By Dick Blackford
It is growing more apparent that women and children outnumber fathers and/or husbands at any given worship service. In many congregations men are a small minority, though there is a sizable number. of “Sunday morning widows” and “Sunday morning orphans” who continue to come-for awhile. Most of the articles we see relating to the home deal with the woman’s role and responsibility. Many congregations have a special class known as “Ladies Bible Class” where the women come together and discuss their roles as wives and mothers. How many congregations have a “Men’s Bible Class” where they can study their responsibilities as husbands and fathers? It just may be that we have been aiming at the wrong target! What is the cause of this situation? There are several possibilities.
The “Male Ego”
Face it men, sometimes our egos are prone to exaggerate. (Surely, by blaming the male ego, we will not have to accept personal responsibility!) But what is egotism? The worst thing that can be said about the “ego” is simply to give Webster’s definition of it. It is “the tendency to be self-centered, or to consider only oneself and one’s own interests; selfishness; conceit” (Webster’s New World Dictionary, p. 463). Couple that with the aspect of being a male, and you really have a combination. Some men are terrified that the slightest admission that “we are not totally self-sufficient for all human needs” may be interpreted as a sign of weakness. These men do not need the church because they have their own religion-they have made “gods” of themselves! Everything centers around them and is done to further their personal satisfaction. To them, church is for sissies and weaklings. They have an aversion to those things in which women often excel. While opposing the women’s lib movement, we must not take a position that is equally repulsive. Probably the worst case of male egotism was that of Abimelech. When a woman hit him on the head with a stone, he ordered his armor bearer to kill him lest it be said to his shame that `a woman slew him” (Judg. 9:50-54).

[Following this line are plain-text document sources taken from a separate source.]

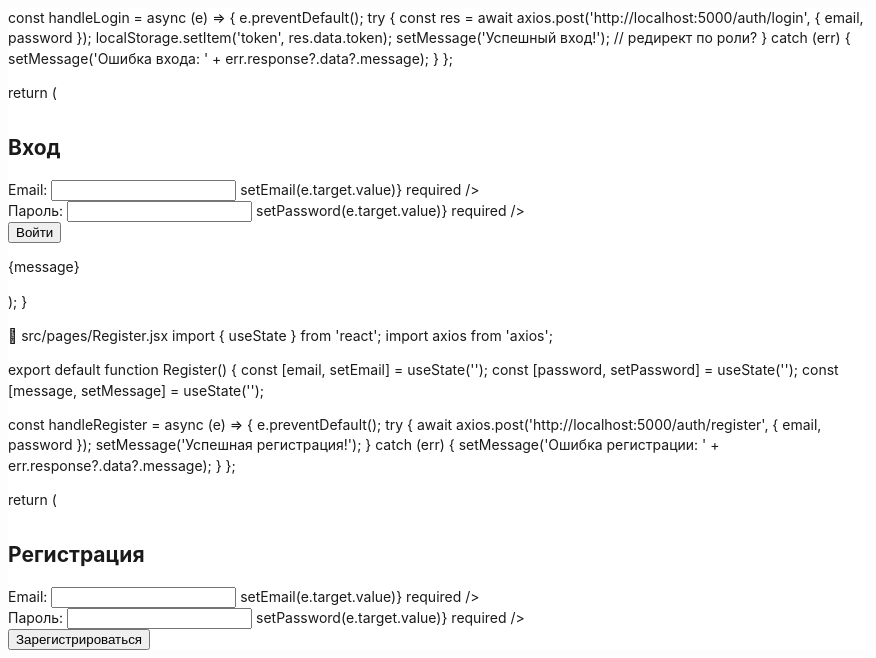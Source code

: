 const handleLogin = async (e) => {
e.preventDefault();
try {
const res = await axios.post('http://localhost:5000/auth/login', { email, password });
localStorage.setItem('token', res.data.token);
setMessage('Успешный вход!');
// редирект по роли?
} catch (err) {
setMessage('Ошибка входа: ' + err.response?.data?.message);
}
};

return (
<div className="container mt-5">
<h2>Вход</h2>
<form onSubmit={handleLogin}>
<div className="mb-3">
<label className="form-label">Email:</label>
<input type="email" className="form-control" onChange={e => setEmail(e.target.value)} required />
</div>
<div className="mb-3">
<label className="form-label">Пароль:</label>
<input type="password" className="form-control" onChange={e => setPassword(e.target.value)} required />
</div>
<button type="submit" className="btn btn-primary">Войти</button>
</form>
<p className="mt-3 text-danger">{message}</p>
</div>
);
}

📄 src/pages/Register.jsx
import { useState } from 'react';
import axios from 'axios';

export default function Register() {
const [email, setEmail] = useState('');
const [password, setPassword] = useState('');
const [message, setMessage] = useState('');

const handleRegister = async (e) => {
e.preventDefault();
try {
await axios.post('http://localhost:5000/auth/register', { email, password });
setMessage('Успешная регистрация!');
} catch (err) {
setMessage('Ошибка регистрации: ' + err.response?.data?.message);
}
};

return (
<div className="container mt-5">
<h2>Регистрация</h2>
<form onSubmit={handleRegister}>
<div className="mb-3">
<label className="form-label">Email:</label>
<input type="email" className="form-control" onChange={e => setEmail(e.target.value)} required />
</div>
<div className="mb-3">
<label className="form-label">Пароль:</label>
<input type="password" className="form-control" onChange={e => setPassword(e.target.value)} required />
</div>
<button type="submit" className="btn btn-success">Зарегистрироваться</button>
</form>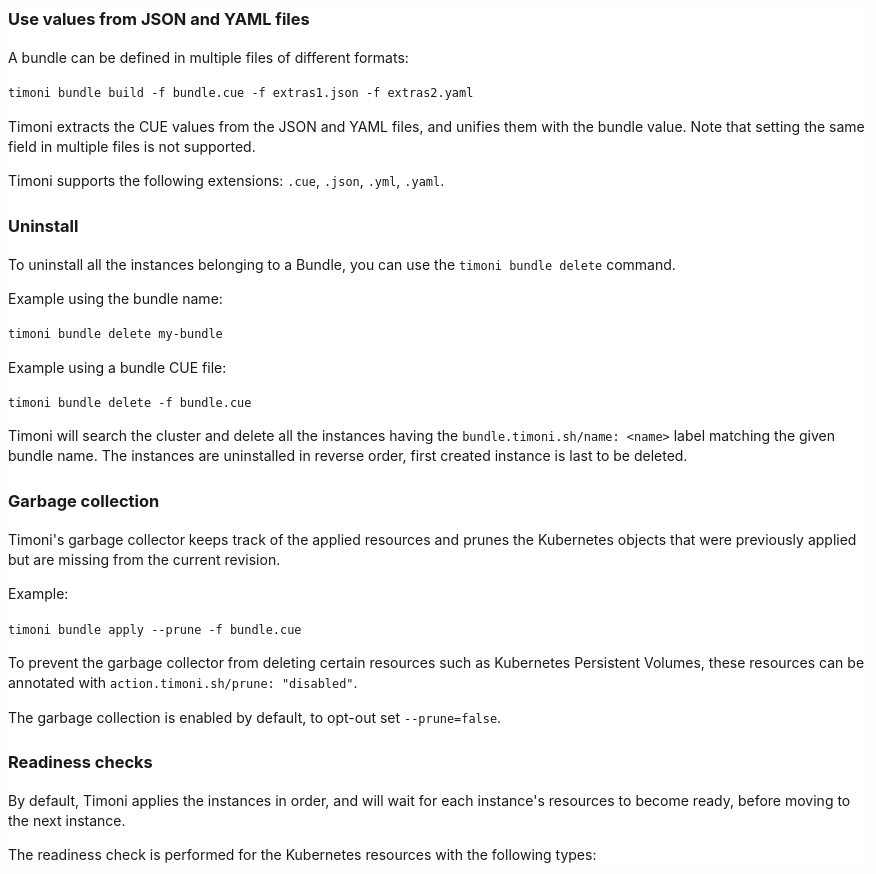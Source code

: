 ### Use values from JSON and YAML files

A bundle can be defined in multiple files of different formats:

```shell
timoni bundle build -f bundle.cue -f extras1.json -f extras2.yaml
```

Timoni extracts the CUE values from the JSON and YAML files,
and unifies them with the bundle value. Note that setting the
same field in multiple files is not supported.

Timoni supports the following extensions: `.cue`, `.json`, `.yml`, `.yaml`.

### Uninstall

To uninstall all the instances belonging to a Bundle,
you can use the `timoni bundle delete` command.

Example using the bundle name:

```shell
timoni bundle delete my-bundle
```

Example using a bundle CUE file:

```shell
timoni bundle delete -f bundle.cue
```

Timoni will search the cluster and delete all the instances having
the `bundle.timoni.sh/name: <name>` label matching the given bundle name.
The instances are uninstalled in reverse order,
first created instance is last to be deleted.

### Garbage collection

Timoni's garbage collector keeps track of the applied resources and prunes the Kubernetes
objects that were previously applied but are missing from the current revision.

Example:

```shell
timoni bundle apply --prune -f bundle.cue
```

To prevent the garbage collector from deleting certain
resources such as Kubernetes Persistent Volumes,
these resources can be annotated with `action.timoni.sh/prune: "disabled"`.

The garbage collection is enabled by default, to opt-out set `--prune=false`.

### Readiness checks

By default, Timoni applies the instances in order, and will wait for
each instance's resources to become ready, before moving to the next instance.

The readiness check is performed for the Kubernetes resources with the following types:
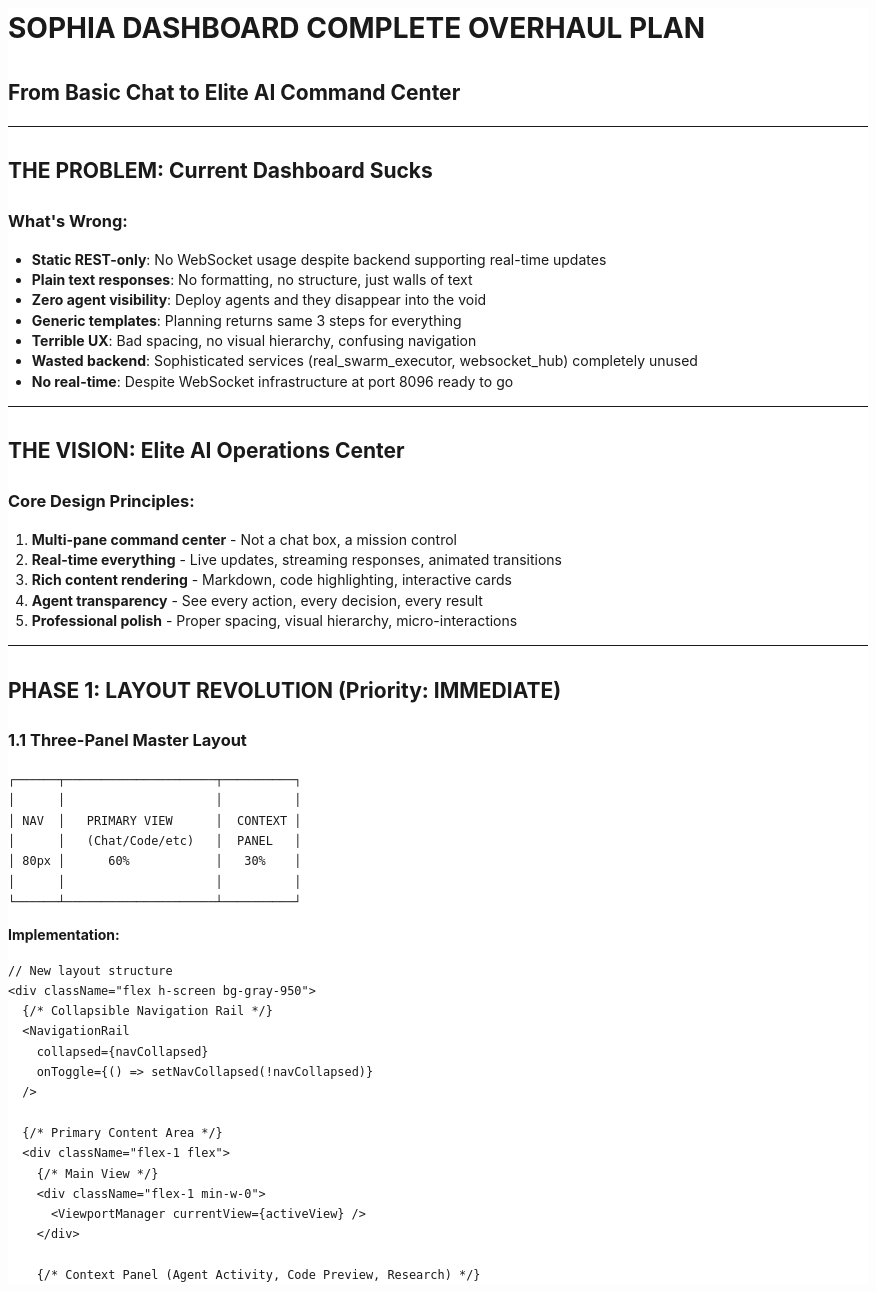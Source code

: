 # SOPHIA DASHBOARD COMPLETE OVERHAUL PLAN
## From Basic Chat to Elite AI Command Center

---

## THE PROBLEM: Current Dashboard Sucks

### What's Wrong:
- **Static REST-only**: No WebSocket usage despite backend supporting real-time updates
- **Plain text responses**: No formatting, no structure, just walls of text
- **Zero agent visibility**: Deploy agents and they disappear into the void
- **Generic templates**: Planning returns same 3 steps for everything
- **Terrible UX**: Bad spacing, no visual hierarchy, confusing navigation
- **Wasted backend**: Sophisticated services (real_swarm_executor, websocket_hub) completely unused
- **No real-time**: Despite WebSocket infrastructure at port 8096 ready to go

---

## THE VISION: Elite AI Operations Center

### Core Design Principles:
1. **Multi-pane command center** - Not a chat box, a mission control
2. **Real-time everything** - Live updates, streaming responses, animated transitions
3. **Rich content rendering** - Markdown, code highlighting, interactive cards
4. **Agent transparency** - See every action, every decision, every result
5. **Professional polish** - Proper spacing, visual hierarchy, micro-interactions

---

## PHASE 1: LAYOUT REVOLUTION (Priority: IMMEDIATE)

### 1.1 Three-Panel Master Layout
```
┌──────┬─────────────────────┬──────────┐
│      │                     │          │
│ NAV  │   PRIMARY VIEW      │  CONTEXT │
│      │   (Chat/Code/etc)   │  PANEL   │
│ 80px │      60%            │   30%    │
│      │                     │          │
└──────┴─────────────────────┴──────────┘
```

**Implementation:**
```tsx
// New layout structure
<div className="flex h-screen bg-gray-950">
  {/* Collapsible Navigation Rail */}
  <NavigationRail 
    collapsed={navCollapsed}
    onToggle={() => setNavCollapsed(!navCollapsed)}
  />
  
  {/* Primary Content Area */}
  <div className="flex-1 flex">
    {/* Main View */}
    <div className="flex-1 min-w-0">
      <ViewportManager currentView={activeView} />
    </div>
    
    {/* Context Panel (Agent Activity, Code Preview, Research) */}
```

I have known men both in and out of the church and I have never had a problem determining which was the weakling. It does not require a genius to observe which one is following the course of least resistance. Having been on “both sides,” I can speak from experience. Our conceit becomes deceit. Our egos play tricks on us. While feigning superiority (“church is for weaklings”), we become quite inferior. “Seest thou a man wise in his own conceit? There is more hope of a fool than of him” (Prov. 26:12). Down with male egotism!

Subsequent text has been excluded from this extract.